(Excerpts from a dataset)
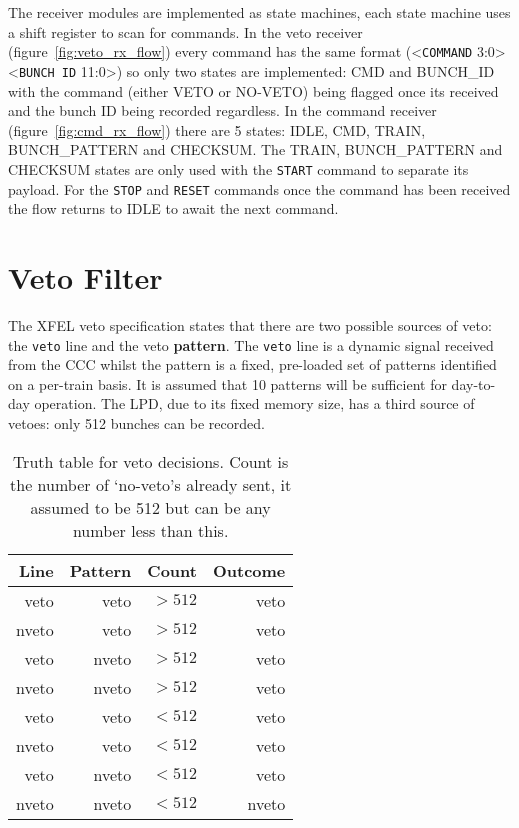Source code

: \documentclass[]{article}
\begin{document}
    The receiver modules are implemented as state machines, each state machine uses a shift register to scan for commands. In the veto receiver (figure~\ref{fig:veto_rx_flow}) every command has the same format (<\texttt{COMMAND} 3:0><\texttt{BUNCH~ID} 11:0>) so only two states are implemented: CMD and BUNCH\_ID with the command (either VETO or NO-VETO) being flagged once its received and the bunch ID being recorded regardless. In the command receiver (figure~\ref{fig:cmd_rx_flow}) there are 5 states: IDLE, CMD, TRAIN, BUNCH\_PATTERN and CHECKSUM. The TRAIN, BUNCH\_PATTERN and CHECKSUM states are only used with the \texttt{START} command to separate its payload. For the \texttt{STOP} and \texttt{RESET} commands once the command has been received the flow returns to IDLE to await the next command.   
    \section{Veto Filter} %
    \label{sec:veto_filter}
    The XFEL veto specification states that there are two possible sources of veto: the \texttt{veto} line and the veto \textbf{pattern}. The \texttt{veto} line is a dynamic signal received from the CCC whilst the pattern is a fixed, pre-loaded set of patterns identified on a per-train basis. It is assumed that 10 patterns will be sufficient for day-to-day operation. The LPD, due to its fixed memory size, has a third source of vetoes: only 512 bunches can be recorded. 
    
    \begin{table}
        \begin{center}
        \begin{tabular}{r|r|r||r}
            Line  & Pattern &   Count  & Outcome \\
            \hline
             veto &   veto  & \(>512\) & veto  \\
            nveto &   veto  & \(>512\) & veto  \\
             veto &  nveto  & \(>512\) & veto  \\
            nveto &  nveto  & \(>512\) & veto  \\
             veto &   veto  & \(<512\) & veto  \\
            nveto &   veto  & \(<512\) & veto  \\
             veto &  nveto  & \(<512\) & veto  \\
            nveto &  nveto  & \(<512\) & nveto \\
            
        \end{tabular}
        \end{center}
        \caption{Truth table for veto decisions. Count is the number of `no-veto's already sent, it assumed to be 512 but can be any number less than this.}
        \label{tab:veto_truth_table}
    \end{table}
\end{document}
...
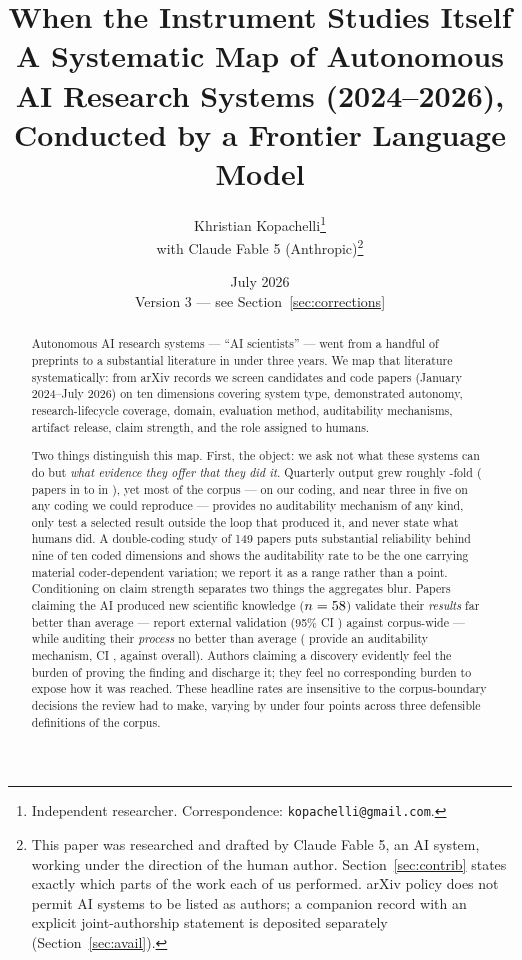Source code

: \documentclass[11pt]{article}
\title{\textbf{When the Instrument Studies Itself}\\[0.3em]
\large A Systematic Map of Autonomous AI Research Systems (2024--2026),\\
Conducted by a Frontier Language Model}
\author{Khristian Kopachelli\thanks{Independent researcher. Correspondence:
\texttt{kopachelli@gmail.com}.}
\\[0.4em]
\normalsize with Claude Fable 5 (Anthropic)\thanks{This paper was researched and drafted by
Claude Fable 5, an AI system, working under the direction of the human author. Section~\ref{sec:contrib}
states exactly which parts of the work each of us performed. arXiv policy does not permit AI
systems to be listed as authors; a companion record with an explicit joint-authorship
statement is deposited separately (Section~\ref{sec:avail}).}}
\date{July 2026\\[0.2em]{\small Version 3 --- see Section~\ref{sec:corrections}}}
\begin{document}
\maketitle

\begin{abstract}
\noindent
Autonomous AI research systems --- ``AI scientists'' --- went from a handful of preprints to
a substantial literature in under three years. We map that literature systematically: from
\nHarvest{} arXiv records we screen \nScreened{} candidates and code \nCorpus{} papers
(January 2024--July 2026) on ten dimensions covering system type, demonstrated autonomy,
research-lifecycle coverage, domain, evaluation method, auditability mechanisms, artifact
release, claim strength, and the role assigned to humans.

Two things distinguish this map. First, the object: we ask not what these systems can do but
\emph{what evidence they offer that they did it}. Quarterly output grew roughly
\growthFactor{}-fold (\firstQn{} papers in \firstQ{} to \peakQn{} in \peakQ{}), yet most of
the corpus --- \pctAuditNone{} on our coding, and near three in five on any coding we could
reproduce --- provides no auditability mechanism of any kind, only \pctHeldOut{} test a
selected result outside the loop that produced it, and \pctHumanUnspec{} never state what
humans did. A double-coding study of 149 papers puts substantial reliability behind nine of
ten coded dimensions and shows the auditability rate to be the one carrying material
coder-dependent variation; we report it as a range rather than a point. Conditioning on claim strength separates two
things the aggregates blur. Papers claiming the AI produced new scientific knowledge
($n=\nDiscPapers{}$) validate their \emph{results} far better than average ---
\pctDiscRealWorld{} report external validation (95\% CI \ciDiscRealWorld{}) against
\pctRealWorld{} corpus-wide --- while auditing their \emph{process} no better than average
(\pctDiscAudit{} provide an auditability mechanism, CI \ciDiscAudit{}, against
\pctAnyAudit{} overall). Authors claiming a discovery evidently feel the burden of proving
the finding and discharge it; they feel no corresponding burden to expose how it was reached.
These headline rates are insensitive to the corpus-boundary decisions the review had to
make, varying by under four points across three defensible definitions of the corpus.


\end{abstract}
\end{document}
* * *
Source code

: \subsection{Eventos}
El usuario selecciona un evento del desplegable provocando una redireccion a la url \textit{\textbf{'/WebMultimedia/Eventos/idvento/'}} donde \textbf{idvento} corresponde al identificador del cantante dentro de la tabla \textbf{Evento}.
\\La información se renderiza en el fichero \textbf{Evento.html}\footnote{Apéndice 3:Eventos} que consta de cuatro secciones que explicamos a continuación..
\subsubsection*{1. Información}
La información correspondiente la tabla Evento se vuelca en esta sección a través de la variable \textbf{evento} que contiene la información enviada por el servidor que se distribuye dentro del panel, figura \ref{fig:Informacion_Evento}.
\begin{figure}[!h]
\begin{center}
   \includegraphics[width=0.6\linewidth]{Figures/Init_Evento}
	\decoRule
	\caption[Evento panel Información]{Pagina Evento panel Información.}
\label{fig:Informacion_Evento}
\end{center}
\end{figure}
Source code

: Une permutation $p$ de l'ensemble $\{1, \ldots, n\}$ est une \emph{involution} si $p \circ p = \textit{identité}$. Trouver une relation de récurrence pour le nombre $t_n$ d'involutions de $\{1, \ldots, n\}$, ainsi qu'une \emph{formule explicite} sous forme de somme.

Exercise directions:
Would you filter the records and copy each line that contains the word "states"?

Exercise response:
    The receiver modules are implemented as state machines, each state machine uses a shift register to scan for commands. In the veto receiver (figure~\ref{fig:veto_rx_flow}) every command has the same format (<\texttt{COMMAND} 3:0><\texttt{BUNCH~ID} 11:0>) so only two states are implemented: CMD and BUNCH\_ID with the command (either VETO or NO-VETO) being flagged once its received and the bunch ID being recorded regardless. In the command receiver (figure~\ref{fig:cmd_rx_flow}) there are 5 states: IDLE, CMD, TRAIN, BUNCH\_PATTERN and CHECKSUM. The TRAIN, BUNCH\_PATTERN and CHECKSUM states are only used with the \texttt{START} command to separate its payload. For the \texttt{STOP} and \texttt{RESET} commands once the command has been received the flow returns to IDLE to await the next command.   
    The XFEL veto specification states that there are two possible sources of veto: the \texttt{veto} line and the veto \textbf{pattern}. The \texttt{veto} line is a dynamic signal received from the CCC whilst the pattern is a fixed, pre-loaded set of patterns identified on a per-train basis. It is assumed that 10 patterns will be sufficient for day-to-day operation. The LPD, due to its fixed memory size, has a third source of vetoes: only 512 bunches can be recorded. 
states exactly which parts of the work each of us performed. arXiv policy does not permit AI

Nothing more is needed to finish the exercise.